Many such solutions have arrived over the years, but one technology trend has become a buzzword across firms over the past couple of years—it’s DevOps!
More than a technology, firms adopting that technology love to call it a culture as it’s the trend that reinvented collaboration between the two key teams of any organization: developers (Dev) and Operations (Ops).
Moreover, technology has been most sought as a one-stop solution for achieving continuous and quality product delivery, faster recovery time and innovation, and most importantly, all in a collaborative environment.
DevOps Adoption Strategy
Four adoption paths best describe an organization’s path to success right from being Inefficient to becoming Leaner in the second stage and Smarter finally:
- Steer Inefficiency: This is the first stage of transition that defines companies’ success through DevOps adoption.

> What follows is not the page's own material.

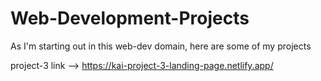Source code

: # Web-Development-Projects
As I'm starting out in this web-dev domain, here are some of my projects


project-3 link --> https://kai-project-3-landing-page.netlify.app/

At this stage, the organization transforms from process-based to product-based and finally becomes intelligent enough to optimize its processes for further efficiency.
- Develop/Test: The next stage after transformation to a product-based approach is to accelerate the development process and adopt agile methodologies to test. This forms the second stage of transition after DevOps adoption.
- Deploy: Once the pace of development is achieved, the next stage is to make it faster and smarter, which is where Automation steps in. Automation forms the third stage on the path to success through DevOps adoption. Automate the process for transparency, quick release, and ease of further deployment.
- Operate: At this stage of DevOps, the organizations start moving away from being siloed to becoming collaborative.
These four stages form the clear-cut DevOps strategy that has made DevOps deployers (organizations) smart enough to deal with the entire software process chain to gain a competitive edge over their competitors.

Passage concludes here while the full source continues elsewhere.